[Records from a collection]
________________________________________

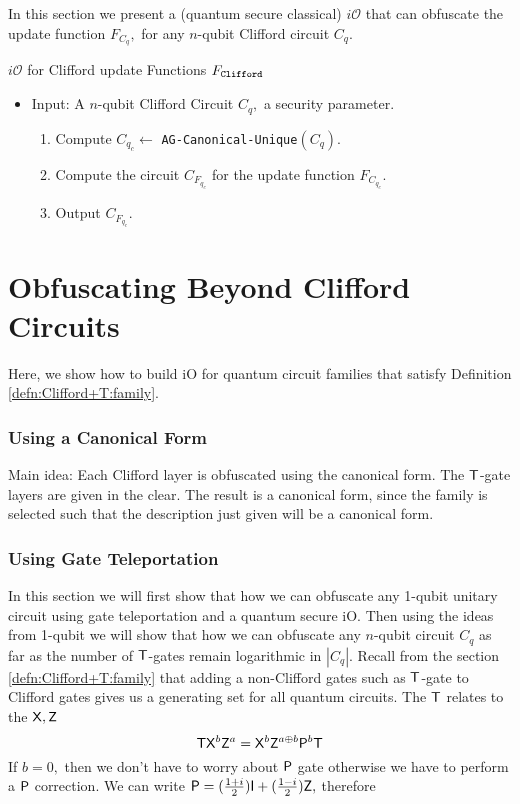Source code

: In this section we present a (quantum secure classical) $i\mathcal{O}$ that can obfuscate the update function $F_{C_q},$ for any $n$-qubit Clifford circuit $C_q.$

\begin{algorithm}[H]
   \caption{$i\mathcal{O}$ for Clifford update Functions $F_{\tt Clifford}$}
  \begin{itemize}
  \item Input: A $n$-qubit Clifford Circuit $C_q,$ a security parameter.
  \begin{enumerate}
  \item Compute $C_{q_c}\leftarrow$ {\tt AG-Canonical-Unique}$(C_q).$
  \item Compute the circuit $C_{F_{q_c}}$ for the update function $F_{C_{q_c}}.$
  \item Output $C_{F_{q_c}}.$
  \end{enumerate}
  \end{itemize}
\end{algorithm}

\section{Obfuscating Beyond Clifford Circuits}
Here, we show how to build iO for quantum circuit families that satisfy Definition \ref{defn:Clifford+T:family}.

\subsubsection{Using a Canonical Form}
Main idea: Each Clifford layer is obfuscated using the canonical form. The ${\sf T}$-gate layers are given in the clear. The result is a canonical form, since the family is selected such that the description just given will be a canonical form.


\subsubsection{Using Gate Teleportation}
In this section we will first show that how we can obfuscate any 1-qubit unitary circuit using gate teleportation and a quantum secure iO. Then using the ideas from 1-qubit we will show that how we can obfuscate any $n$-qubit circuit $C_q$ as far as the number of ${\sf T}$-gates remain logarithmic in $|C_q|.$ Recall from the section \ref{defn:Clifford+T:family} that adding a non-Clifford gates  such as ${\sf T}$-gate to Clifford gates gives us a generating set for all quantum circuits. The ${\sf T}$ relates to the ${\sf X}, {\sf Z}$
$${\sf T} {\sf X}^b {\sf Z}^a={\sf X}^b {\sf Z}^{a\oplus b}{\sf P}^b {\sf T}$$
If $b=0,$ then we don't have to worry about ${\sf P}$ gate otherwise we have to perform a ${\sf P}$ correction. We can write ${\sf P}=(\frac{1+i}{2}) {\sf I} + (\frac{1-i}{2}){\sf Z},$ therefore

________________________________________

■ **EXERCISE PROMPT**: In the entries above, locate every line with the word "that" and copy it.

■ **OUTPUT OF THE TASK**:
: In this section we present a (quantum secure classical) $i\mathcal{O}$ that can obfuscate the update function $F_{C_q},$ for any $n$-qubit Clifford circuit $C_q.$
Here, we show how to build iO for quantum circuit families that satisfy Definition \ref{defn:Clifford+T:family}.
Main idea: Each Clifford layer is obfuscated using the canonical form. The ${\sf T}$-gate layers are given in the clear. The result is a canonical form, since the family is selected such that the description just given will be a canonical form.
In this section we will first show that how we can obfuscate any 1-qubit unitary circuit using gate teleportation and a quantum secure iO. Then using the ideas from 1-qubit we will show that how we can obfuscate any $n$-qubit circuit $C_q$ as far as the number of ${\sf T}$-gates remain logarithmic in $|C_q|.$ Recall from the section \ref{defn:Clifford+T:family} that adding a non-Clifford gates  such as ${\sf T}$-gate to Clifford gates gives us a generating set for all quantum circuits. The ${\sf T}$ relates to the ${\sf X}, {\sf Z}$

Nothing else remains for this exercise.